**Directions:** Copy, from the data below, every line that has "emph" in it.

**Data provided:**
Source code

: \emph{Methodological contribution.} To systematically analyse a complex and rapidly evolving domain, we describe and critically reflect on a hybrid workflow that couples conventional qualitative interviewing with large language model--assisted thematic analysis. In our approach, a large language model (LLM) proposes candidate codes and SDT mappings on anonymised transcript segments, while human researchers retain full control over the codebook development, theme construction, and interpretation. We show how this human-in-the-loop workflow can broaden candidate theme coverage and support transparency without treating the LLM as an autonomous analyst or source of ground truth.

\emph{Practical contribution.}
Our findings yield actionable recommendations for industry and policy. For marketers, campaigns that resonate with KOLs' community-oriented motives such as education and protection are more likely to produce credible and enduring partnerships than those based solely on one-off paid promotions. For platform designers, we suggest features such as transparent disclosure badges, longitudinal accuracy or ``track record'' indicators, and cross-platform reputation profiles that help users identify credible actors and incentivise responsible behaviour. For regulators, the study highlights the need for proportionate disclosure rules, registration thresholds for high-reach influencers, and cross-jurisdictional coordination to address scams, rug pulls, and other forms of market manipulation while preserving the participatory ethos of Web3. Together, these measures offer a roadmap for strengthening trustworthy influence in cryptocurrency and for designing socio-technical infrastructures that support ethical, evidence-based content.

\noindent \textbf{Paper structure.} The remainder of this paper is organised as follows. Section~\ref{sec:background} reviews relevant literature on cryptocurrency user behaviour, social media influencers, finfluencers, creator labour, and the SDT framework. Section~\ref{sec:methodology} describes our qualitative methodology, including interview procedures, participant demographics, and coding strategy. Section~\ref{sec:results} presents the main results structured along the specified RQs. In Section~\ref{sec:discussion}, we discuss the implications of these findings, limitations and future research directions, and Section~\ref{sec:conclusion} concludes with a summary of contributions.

**Expected output:**
: \emph{Methodological contribution.} To systematically analyse a complex and rapidly evolving domain, we describe and critically reflect on a hybrid workflow that couples conventional qualitative interviewing with large language model--assisted thematic analysis. In our approach, a large language model (LLM) proposes candidate codes and SDT mappings on anonymised transcript segments, while human researchers retain full control over the codebook development, theme construction, and interpretation. We show how this human-in-the-loop workflow can broaden candidate theme coverage and support transparency without treating the LLM as an autonomous analyst or source of ground truth.
\emph{Practical contribution.}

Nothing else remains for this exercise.